**To do**
What is the number of lines below that contain the word "thành"? Respond with that number alone.

START Extracted information

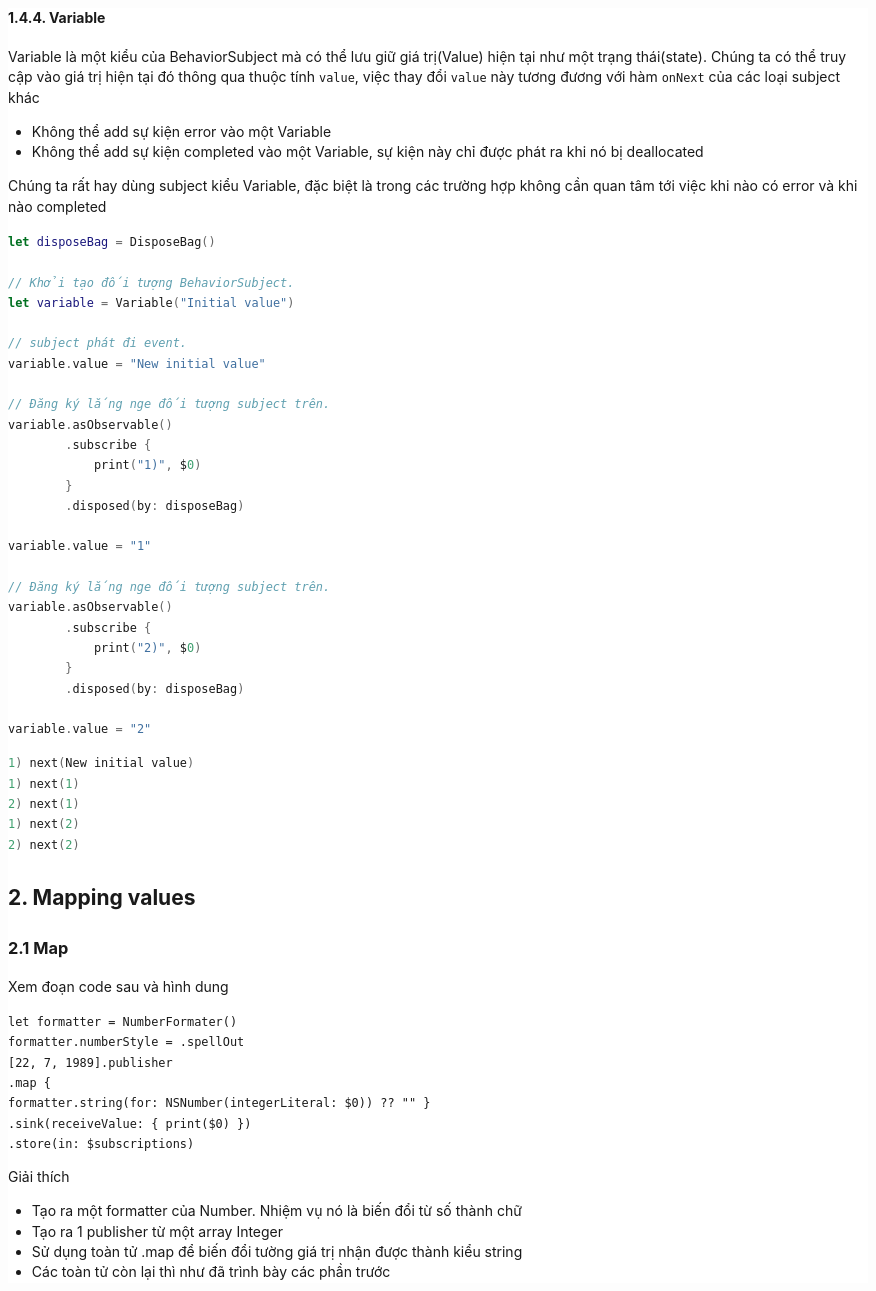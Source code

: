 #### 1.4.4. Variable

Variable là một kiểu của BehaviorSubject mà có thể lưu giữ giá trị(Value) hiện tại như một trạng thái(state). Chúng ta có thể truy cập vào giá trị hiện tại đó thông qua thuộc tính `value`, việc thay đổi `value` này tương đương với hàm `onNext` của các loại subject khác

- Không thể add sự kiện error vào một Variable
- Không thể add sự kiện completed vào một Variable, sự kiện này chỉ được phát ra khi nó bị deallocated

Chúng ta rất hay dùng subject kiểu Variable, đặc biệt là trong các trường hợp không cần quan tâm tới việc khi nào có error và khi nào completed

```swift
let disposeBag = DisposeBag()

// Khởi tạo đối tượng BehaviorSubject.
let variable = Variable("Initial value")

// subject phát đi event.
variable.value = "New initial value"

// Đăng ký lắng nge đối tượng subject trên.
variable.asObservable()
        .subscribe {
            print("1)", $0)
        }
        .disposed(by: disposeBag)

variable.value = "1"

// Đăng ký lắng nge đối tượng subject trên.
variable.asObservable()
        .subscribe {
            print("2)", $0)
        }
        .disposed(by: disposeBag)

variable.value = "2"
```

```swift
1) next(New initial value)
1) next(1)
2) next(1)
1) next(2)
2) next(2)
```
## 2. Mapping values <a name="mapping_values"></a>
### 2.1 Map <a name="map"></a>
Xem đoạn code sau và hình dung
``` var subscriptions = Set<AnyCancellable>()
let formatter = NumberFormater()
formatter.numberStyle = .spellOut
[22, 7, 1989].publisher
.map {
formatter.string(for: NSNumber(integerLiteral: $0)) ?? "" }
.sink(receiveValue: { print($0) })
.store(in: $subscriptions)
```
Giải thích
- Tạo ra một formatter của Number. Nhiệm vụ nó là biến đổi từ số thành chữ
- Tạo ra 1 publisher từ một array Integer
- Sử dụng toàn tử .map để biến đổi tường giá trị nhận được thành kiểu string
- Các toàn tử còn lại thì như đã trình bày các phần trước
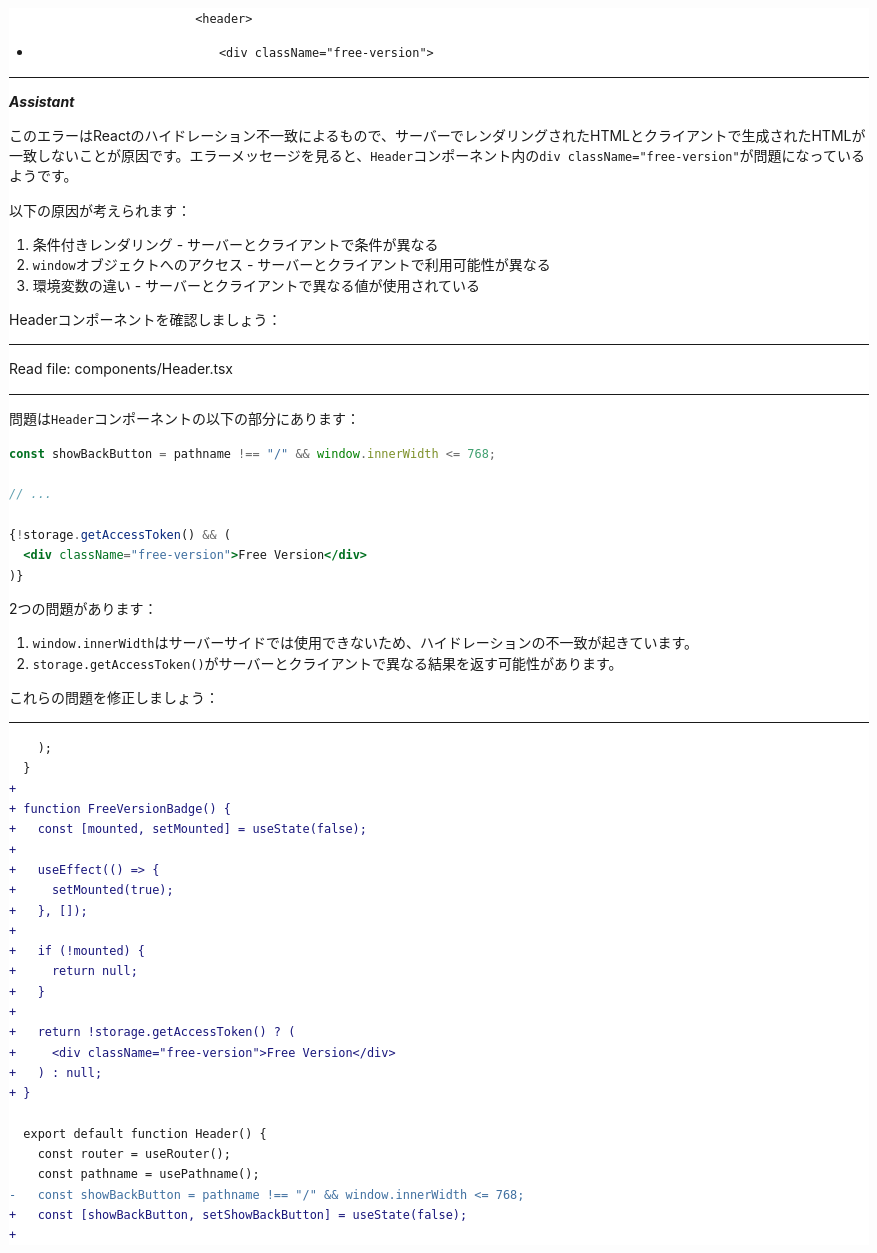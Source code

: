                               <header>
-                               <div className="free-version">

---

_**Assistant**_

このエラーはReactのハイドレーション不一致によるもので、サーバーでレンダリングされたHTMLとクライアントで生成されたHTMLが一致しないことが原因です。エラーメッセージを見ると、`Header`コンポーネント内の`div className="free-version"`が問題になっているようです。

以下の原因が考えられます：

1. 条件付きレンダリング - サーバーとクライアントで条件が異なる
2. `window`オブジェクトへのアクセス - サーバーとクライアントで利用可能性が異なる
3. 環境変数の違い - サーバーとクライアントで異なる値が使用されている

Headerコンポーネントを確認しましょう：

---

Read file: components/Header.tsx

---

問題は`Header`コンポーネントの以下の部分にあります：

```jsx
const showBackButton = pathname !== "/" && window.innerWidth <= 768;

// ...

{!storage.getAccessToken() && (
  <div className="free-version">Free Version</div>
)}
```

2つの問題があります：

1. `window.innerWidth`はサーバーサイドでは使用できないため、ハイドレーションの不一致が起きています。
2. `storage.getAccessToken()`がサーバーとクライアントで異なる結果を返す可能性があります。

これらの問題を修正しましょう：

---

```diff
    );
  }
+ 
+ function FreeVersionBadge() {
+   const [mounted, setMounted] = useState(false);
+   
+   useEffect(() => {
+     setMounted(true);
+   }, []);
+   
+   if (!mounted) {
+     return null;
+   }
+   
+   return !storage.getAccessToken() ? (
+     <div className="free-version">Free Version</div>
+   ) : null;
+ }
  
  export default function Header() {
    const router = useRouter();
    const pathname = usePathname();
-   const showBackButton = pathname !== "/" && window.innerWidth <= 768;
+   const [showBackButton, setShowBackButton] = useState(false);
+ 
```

END Extracted information

**Reply**
2